[EXERCISE DESCRIPTION]:
From the first line through the line containing "und dem Rat mitzuteilen.", transcribe the records exactly and include no other lines.

[DATASET EXTRACT]:
────────

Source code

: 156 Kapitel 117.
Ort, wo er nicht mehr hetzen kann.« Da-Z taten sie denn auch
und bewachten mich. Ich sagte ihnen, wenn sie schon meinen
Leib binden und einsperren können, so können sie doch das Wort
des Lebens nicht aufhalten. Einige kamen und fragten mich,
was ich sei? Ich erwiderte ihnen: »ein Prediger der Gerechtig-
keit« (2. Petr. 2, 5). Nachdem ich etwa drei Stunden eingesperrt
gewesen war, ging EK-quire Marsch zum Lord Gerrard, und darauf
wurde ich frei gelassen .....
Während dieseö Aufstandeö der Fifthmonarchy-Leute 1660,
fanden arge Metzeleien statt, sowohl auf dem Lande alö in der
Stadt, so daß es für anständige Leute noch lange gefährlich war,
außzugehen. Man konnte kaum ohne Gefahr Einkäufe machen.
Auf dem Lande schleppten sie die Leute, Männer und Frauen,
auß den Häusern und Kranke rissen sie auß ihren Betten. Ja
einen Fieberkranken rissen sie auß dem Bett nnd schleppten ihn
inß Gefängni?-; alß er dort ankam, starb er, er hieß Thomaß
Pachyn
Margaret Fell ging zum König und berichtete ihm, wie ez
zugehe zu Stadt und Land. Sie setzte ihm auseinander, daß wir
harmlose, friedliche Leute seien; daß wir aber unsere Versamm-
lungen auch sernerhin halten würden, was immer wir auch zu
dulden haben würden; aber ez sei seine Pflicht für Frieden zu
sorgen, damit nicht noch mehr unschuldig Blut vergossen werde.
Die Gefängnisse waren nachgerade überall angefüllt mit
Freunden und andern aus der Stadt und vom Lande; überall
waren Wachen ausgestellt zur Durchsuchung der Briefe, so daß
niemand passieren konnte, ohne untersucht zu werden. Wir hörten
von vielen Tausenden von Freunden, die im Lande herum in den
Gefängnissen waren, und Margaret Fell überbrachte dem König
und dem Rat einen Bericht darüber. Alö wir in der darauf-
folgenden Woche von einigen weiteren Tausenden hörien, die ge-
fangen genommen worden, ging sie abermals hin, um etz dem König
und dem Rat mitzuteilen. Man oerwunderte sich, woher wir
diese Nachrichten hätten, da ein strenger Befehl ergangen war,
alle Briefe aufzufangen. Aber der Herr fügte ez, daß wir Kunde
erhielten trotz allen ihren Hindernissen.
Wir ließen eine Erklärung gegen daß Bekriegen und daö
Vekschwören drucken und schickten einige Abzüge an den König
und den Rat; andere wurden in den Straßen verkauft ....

────────

[SOLUTION TO THIS EXERCISE]:
Source code

: 156 Kapitel 117.
Ort, wo er nicht mehr hetzen kann.« Da-Z taten sie denn auch
und bewachten mich. Ich sagte ihnen, wenn sie schon meinen
Leib binden und einsperren können, so können sie doch das Wort
des Lebens nicht aufhalten. Einige kamen und fragten mich,
was ich sei? Ich erwiderte ihnen: »ein Prediger der Gerechtig-
keit« (2. Petr. 2, 5). Nachdem ich etwa drei Stunden eingesperrt
gewesen war, ging EK-quire Marsch zum Lord Gerrard, und darauf
wurde ich frei gelassen .....
Während dieseö Aufstandeö der Fifthmonarchy-Leute 1660,
fanden arge Metzeleien statt, sowohl auf dem Lande alö in der
Stadt, so daß es für anständige Leute noch lange gefährlich war,
außzugehen. Man konnte kaum ohne Gefahr Einkäufe machen.
Auf dem Lande schleppten sie die Leute, Männer und Frauen,
auß den Häusern und Kranke rissen sie auß ihren Betten. Ja
einen Fieberkranken rissen sie auß dem Bett nnd schleppten ihn
inß Gefängni?-; alß er dort ankam, starb er, er hieß Thomaß
Pachyn
Margaret Fell ging zum König und berichtete ihm, wie ez
zugehe zu Stadt und Land. Sie setzte ihm auseinander, daß wir
harmlose, friedliche Leute seien; daß wir aber unsere Versamm-
lungen auch sernerhin halten würden, was immer wir auch zu
dulden haben würden; aber ez sei seine Pflicht für Frieden zu
sorgen, damit nicht noch mehr unschuldig Blut vergossen werde.
Die Gefängnisse waren nachgerade überall angefüllt mit
Freunden und andern aus der Stadt und vom Lande; überall
waren Wachen ausgestellt zur Durchsuchung der Briefe, so daß
niemand passieren konnte, ohne untersucht zu werden. Wir hörten
von vielen Tausenden von Freunden, die im Lande herum in den
Gefängnissen waren, und Margaret Fell überbrachte dem König
und dem Rat einen Bericht darüber. Alö wir in der darauf-
folgenden Woche von einigen weiteren Tausenden hörien, die ge-
fangen genommen worden, ging sie abermals hin, um etz dem König
und dem Rat mitzuteilen. Man oerwunderte sich, woher wir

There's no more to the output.